=== YOUR GOAL ===
All entries below must be written out verbatim, and the images must be dropped.

=== DATA IN THIS EXERCISE ===
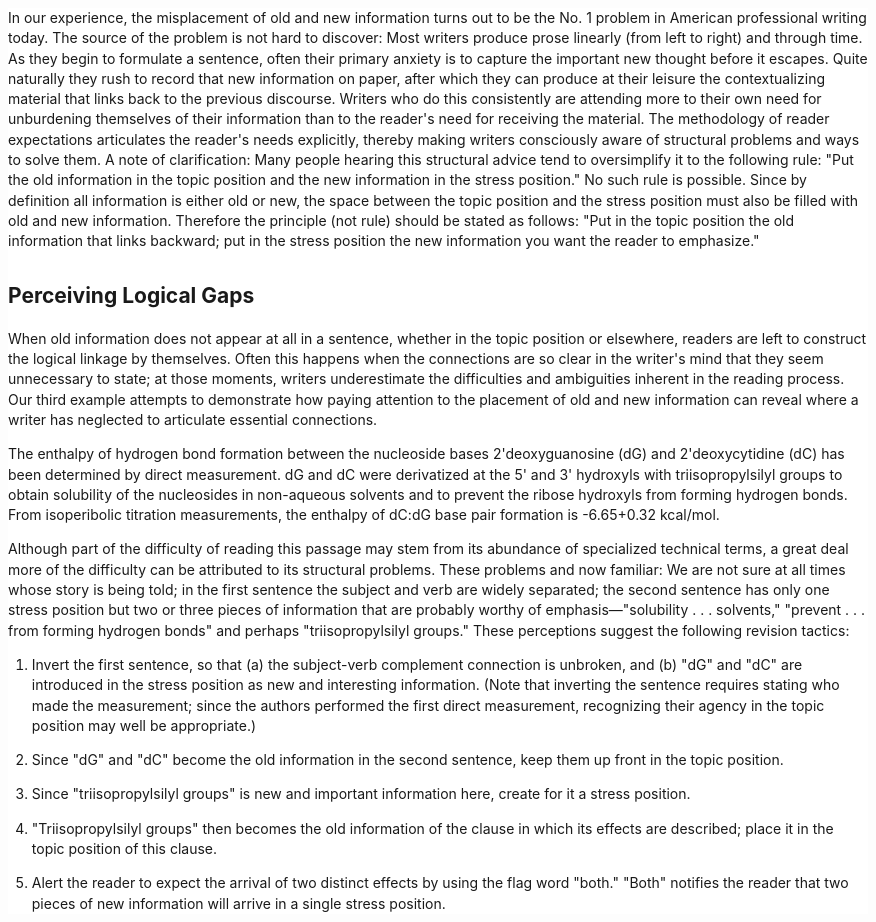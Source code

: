 In our experience, the misplacement of old and new information turns out to be the No. 1 problem in American professional writing today. The source of the problem is not hard to discover: Most writers produce prose linearly (from left to right) and through time. As they begin to formulate a sentence, often their primary anxiety is to capture the important new thought before it escapes. Quite naturally they rush to record that new information on paper, after which they can produce at their leisure the contextualizing material that links back to the previous discourse. Writers who do this consistently are attending more to their own need for unburdening themselves of their information than to the reader's need for receiving the material. The methodology of reader expectations articulates the reader's needs explicitly, thereby making writers consciously aware of structural problems and ways to solve them. A note of clarification: Many people hearing this structural advice tend to oversimplify it to the following rule: "Put the old information in the topic position and the new information in the stress position." No such rule is possible. Since by definition all information is either old or new, the space between the topic position and the stress position must also be filled with old and new information. Therefore the principle (not rule) should be stated as follows: "Put in the topic position the old information that links backward; put in the stress position the new information you want the reader to emphasize." 

## Perceiving Logical Gaps

When old information does not appear at all in a sentence, whether in the topic position or elsewhere, readers are left to construct the logical linkage by themselves. Often this happens when the connections are so clear in the writer's mind that they seem unnecessary to state; at those moments, writers underestimate the difficulties and ambiguities inherent in the reading process. Our third example attempts to demonstrate how paying attention to the placement of old and new information can reveal where a writer has neglected to articulate essential connections. 

The enthalpy of hydrogen bond formation between the nucleoside bases 2'deoxyguanosine (dG) and 2'deoxycytidine (dC) has been determined by direct measurement. dG and dC were derivatized at the 5' and 3' hydroxyls with triisopropylsilyl groups to obtain solubility of the nucleosides in non-aqueous solvents and to prevent the ribose hydroxyls from forming hydrogen bonds. From isoperibolic titration measurements, the enthalpy of dC:dG base pair formation is -6.65+0.32 kcal/mol. 

Although part of the difficulty of reading this passage may stem from its abundance of specialized technical terms, a great deal more of the difficulty can be attributed to its structural problems. These problems and now familiar: We are not sure at all times whose story is being told; in the first sentence the subject and verb are widely separated; the second sentence has only one stress position but two or three pieces of information that are probably worthy of emphasis—"solubility . . . solvents," "prevent . . . from forming hydrogen bonds" and perhaps "triisopropylsilyl groups." These perceptions suggest the following revision tactics: 
1. Invert the first sentence, so that (a) the subject-verb complement connection is unbroken, and (b) "dG" and "dC" are introduced in the stress position as new and interesting information. (Note that inverting the sentence requires stating who made the measurement; since the authors performed the first direct measurement, recognizing their agency in the topic position may well be appropriate.) 
2. Since "dG" and "dC" become the old information in the second sentence, keep them up front in the topic position. 

3. Since "triisopropylsilyl groups" is new and important information here, create for it a stress position. 

4. "Triisopropylsilyl groups" then becomes the old information of the clause in which its effects are described; place it in the topic position of this clause. 

5. Alert the reader to expect the arrival of two distinct effects by using the flag word "both." 
"Both" notifies the reader that two pieces of new information will arrive in a single stress position. 
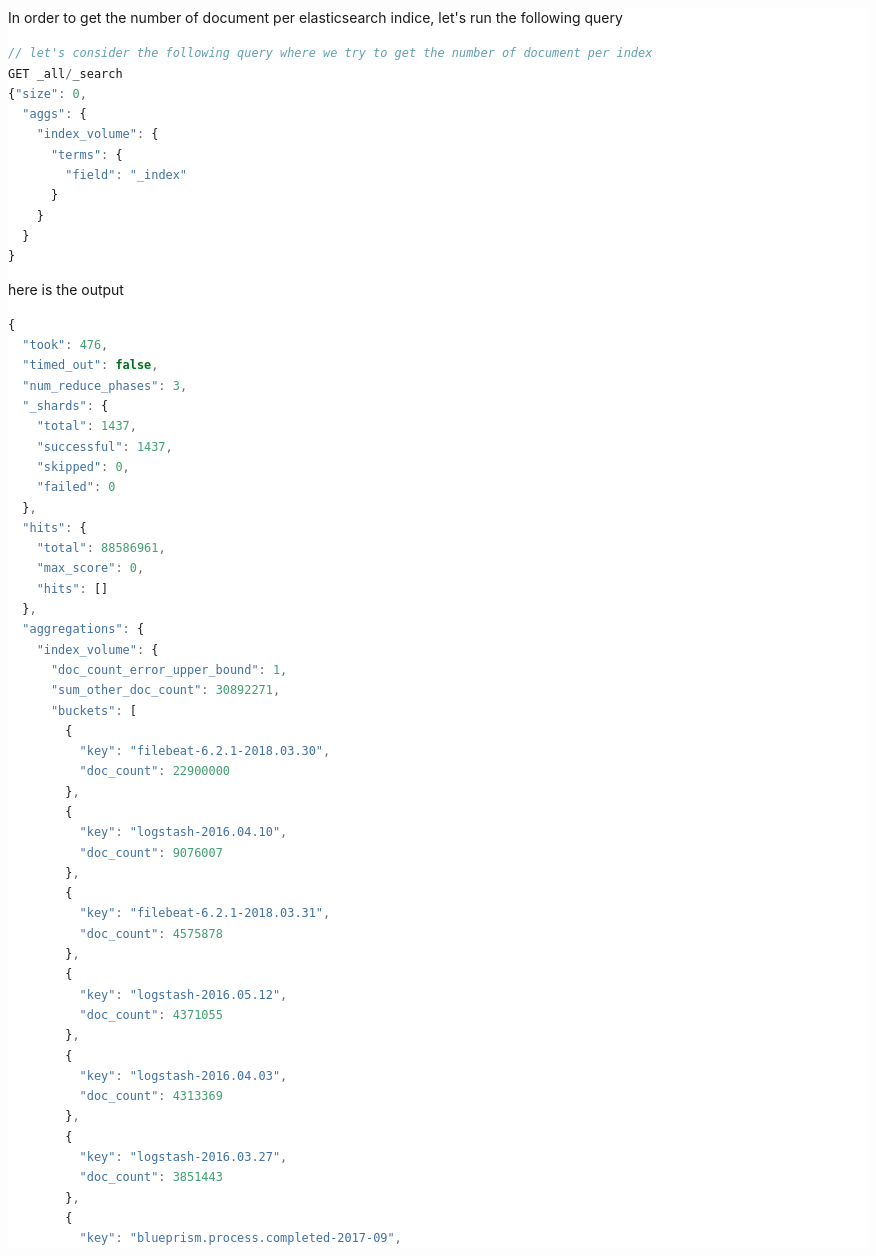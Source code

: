In order to get the number of document per elasticsearch indice, let's run the following query

```javascript
// let's consider the following query where we try to get the number of document per index
GET _all/_search
{"size": 0,
  "aggs": {
    "index_volume": {
      "terms": {
        "field": "_index"
      }
    }
  }
}
```

here is the output 

```javascript
{
  "took": 476,
  "timed_out": false,
  "num_reduce_phases": 3,
  "_shards": {
    "total": 1437,
    "successful": 1437,
    "skipped": 0,
    "failed": 0
  },
  "hits": {
    "total": 88586961,
    "max_score": 0,
    "hits": []
  },
  "aggregations": {
    "index_volume": {
      "doc_count_error_upper_bound": 1,
      "sum_other_doc_count": 30892271,
      "buckets": [
        {
          "key": "filebeat-6.2.1-2018.03.30",
          "doc_count": 22900000
        },
        {
          "key": "logstash-2016.04.10",
          "doc_count": 9076007
        },
        {
          "key": "filebeat-6.2.1-2018.03.31",
          "doc_count": 4575878
        },
        {
          "key": "logstash-2016.05.12",
          "doc_count": 4371055
        },
        {
          "key": "logstash-2016.04.03",
          "doc_count": 4313369
        },
        {
          "key": "logstash-2016.03.27",
          "doc_count": 3851443
        },
        {
          "key": "blueprism.process.completed-2017-09",
```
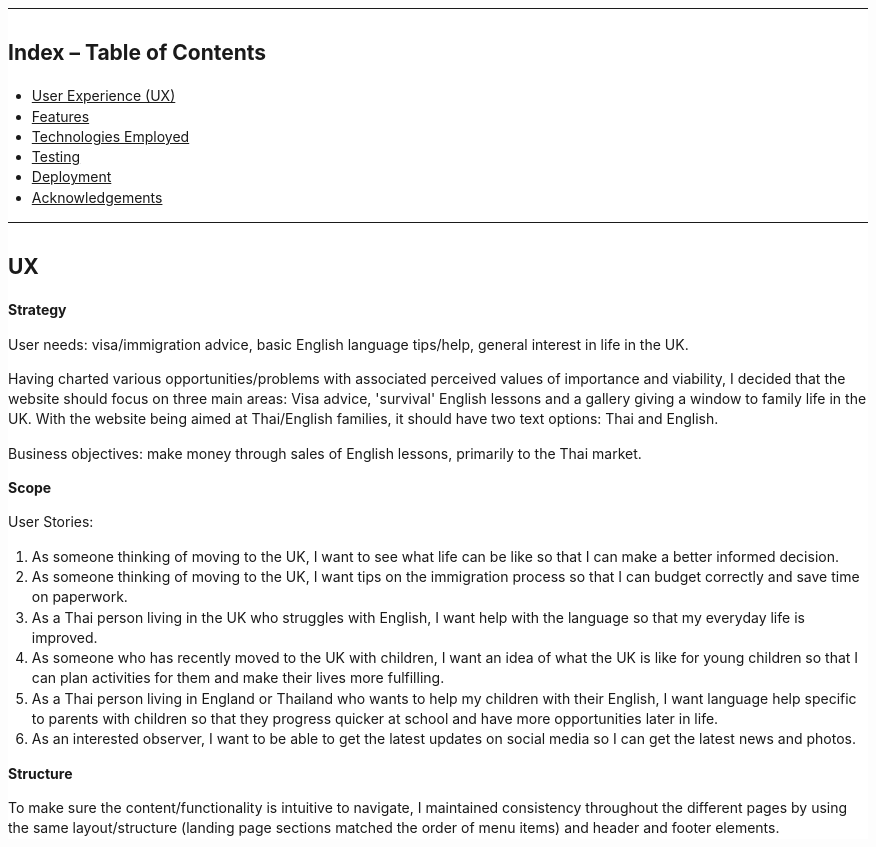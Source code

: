***

## Index – Table of Contents

* [User Experience (UX)](#user-experience) 
* [Features](#features)
* [Technologies Employed](#technologies-employed)
* [Testing](#testing)
* [Deployment](#deployment)
* [Acknowledgements](#credit)

***

## UX

**Strategy**

User needs:  visa/immigration advice, basic English language tips/help, general interest in life in the UK.

Having charted various opportunities/problems with associated perceived values of importance and viability, I decided that 
the website should focus on three main areas: Visa advice, 'survival' English lessons and a gallery giving a window to 
family life in the UK.
With the website being aimed at Thai/English families, it should have two text options: Thai and English.

Business objectives: make money through sales of English lessons, primarily to the Thai market. 

**Scope**

User Stories:
1. As someone thinking of moving to the UK, I want to see what life can be like so that I can make a better informed decision.
1. As someone thinking of moving to the UK, I want tips on the immigration process so that I can budget correctly and save time on paperwork.
1. As a Thai person living in the UK who struggles with English, I want help with the language so that my everyday life is improved.
1. As someone who has recently moved to the UK with children, I want an idea of what the UK is like for young children so that I can plan activities for them and make their lives more fulfilling.
1. As a Thai person living in England or Thailand who wants to help my children with their English, I want language help specific to parents with children so that they progress quicker at school and have more opportunities later in life. 
1. As an interested observer, I want to be able to get the latest updates on social media so I can get the latest news and photos.

**Structure**

To make sure the content/functionality is intuitive to navigate, I maintained consistency throughout the different pages 
by using the same layout/structure (landing page sections matched the order of menu items) and header and footer elements.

=== TASK RESULT ===
Source code

: In our experience, the misplacement of old and new information turns out to be the No. 1 problem in American professional writing today. The source of the problem is not hard to discover: Most writers produce prose linearly (from left to right) and through time. As they begin to formulate a sentence, often their primary anxiety is to capture the important new thought before it escapes. Quite naturally they rush to record that new information on paper, after which they can produce at their leisure the contextualizing material that links back to the previous discourse. Writers who do this consistently are attending more to their own need for unburdening themselves of their information than to the reader's need for receiving the material. The methodology of reader expectations articulates the reader's needs explicitly, thereby making writers consciously aware of structural problems and ways to solve them. A note of clarification: Many people hearing this structural advice tend to oversimplify it to the following rule: "Put the old information in the topic position and the new information in the stress position." No such rule is possible. Since by definition all information is either old or new, the space between the topic position and the stress position must also be filled with old and new information. Therefore the principle (not rule) should be stated as follows: "Put in the topic position the old information that links backward; put in the stress position the new information you want the reader to emphasize." 

## Perceiving Logical Gaps

When old information does not appear at all in a sentence, whether in the topic position or elsewhere, readers are left to construct the logical linkage by themselves. Often this happens when the connections are so clear in the writer's mind that they seem unnecessary to state; at those moments, writers underestimate the difficulties and ambiguities inherent in the reading process. Our third example attempts to demonstrate how paying attention to the placement of old and new information can reveal where a writer has neglected to articulate essential connections. 

The enthalpy of hydrogen bond formation between the nucleoside bases 2'deoxyguanosine (dG) and 2'deoxycytidine (dC) has been determined by direct measurement. dG and dC were derivatized at the 5' and 3' hydroxyls with triisopropylsilyl groups to obtain solubility of the nucleosides in non-aqueous solvents and to prevent the ribose hydroxyls from forming hydrogen bonds. From isoperibolic titration measurements, the enthalpy of dC:dG base pair formation is -6.65+0.32 kcal/mol. 

Although part of the difficulty of reading this passage may stem from its abundance of specialized technical terms, a great deal more of the difficulty can be attributed to its structural problems. These problems and now familiar: We are not sure at all times whose story is being told; in the first sentence the subject and verb are widely separated; the second sentence has only one stress position but two or three pieces of information that are probably worthy of emphasis—"solubility . . . solvents," "prevent . . . from forming hydrogen bonds" and perhaps "triisopropylsilyl groups." These perceptions suggest the following revision tactics: 
1. Invert the first sentence, so that (a) the subject-verb complement connection is unbroken, and (b) "dG" and "dC" are introduced in the stress position as new and interesting information. (Note that inverting the sentence requires stating who made the measurement; since the authors performed the first direct measurement, recognizing their agency in the topic position may well be appropriate.) 
2. Since "dG" and "dC" become the old information in the second sentence, keep them up front in the topic position. 

3. Since "triisopropylsilyl groups" is new and important information here, create for it a stress position. 

4. "Triisopropylsilyl groups" then becomes the old information of the clause in which its effects are described; place it in the topic position of this clause. 

5. Alert the reader to expect the arrival of two distinct effects by using the flag word "both." 
"Both" notifies the reader that two pieces of new information will arrive in a single stress position. 
Source code

:In order to get the number of document per elasticsearch indice, let's run the following query

```javascript
// let's consider the following query where we try to get the number of document per index
GET _all/_search
{"size": 0,
  "aggs": {
    "index_volume": {
      "terms": {
        "field": "_index"
      }
    }
  }
}
```

here is the output 

```javascript
{
  "took": 476,
  "timed_out": false,
  "num_reduce_phases": 3,
  "_shards": {
    "total": 1437,
    "successful": 1437,
    "skipped": 0,
    "failed": 0
  },
  "hits": {
    "total": 88586961,
    "max_score": 0,
    "hits": []
  },
  "aggregations": {
    "index_volume": {
      "doc_count_error_upper_bound": 1,
      "sum_other_doc_count": 30892271,
      "buckets": [
        {
          "key": "filebeat-6.2.1-2018.03.30",
          "doc_count": 22900000
        },
        {
          "key": "logstash-2016.04.10",
          "doc_count": 9076007
        },
        {
          "key": "filebeat-6.2.1-2018.03.31",
          "doc_count": 4575878
        },
        {
          "key": "logstash-2016.05.12",
          "doc_count": 4371055
        },
        {
          "key": "logstash-2016.04.03",
          "doc_count": 4313369
        },
        {
          "key": "logstash-2016.03.27",
          "doc_count": 3851443
        },
        {
          "key": "blueprism.process.completed-2017-09",
```
Source code

:***

## Index – Table of Contents

* [User Experience (UX)](#user-experience) 
* [Features](#features)
* [Technologies Employed](#technologies-employed)
* [Testing](#testing)
* [Deployment](#deployment)
* [Acknowledgements](#credit)

***

## UX

**Strategy**

User needs:  visa/immigration advice, basic English language tips/help, general interest in life in the UK.

Having charted various opportunities/problems with associated perceived values of importance and viability, I decided that 
the website should focus on three main areas: Visa advice, 'survival' English lessons and a gallery giving a window to 
family life in the UK.
With the website being aimed at Thai/English families, it should have two text options: Thai and English.

Business objectives: make money through sales of English lessons, primarily to the Thai market. 

**Scope**

User Stories:
1. As someone thinking of moving to the UK, I want to see what life can be like so that I can make a better informed decision.
1. As someone thinking of moving to the UK, I want tips on the immigration process so that I can budget correctly and save time on paperwork.
1. As a Thai person living in the UK who struggles with English, I want help with the language so that my everyday life is improved.
1. As someone who has recently moved to the UK with children, I want an idea of what the UK is like for young children so that I can plan activities for them and make their lives more fulfilling.
1. As a Thai person living in England or Thailand who wants to help my children with their English, I want language help specific to parents with children so that they progress quicker at school and have more opportunities later in life. 
1. As an interested observer, I want to be able to get the latest updates on social media so I can get the latest news and photos.

**Structure**

To make sure the content/functionality is intuitive to navigate, I maintained consistency throughout the different pages 
by using the same layout/structure (landing page sections matched the order of menu items) and header and footer elements.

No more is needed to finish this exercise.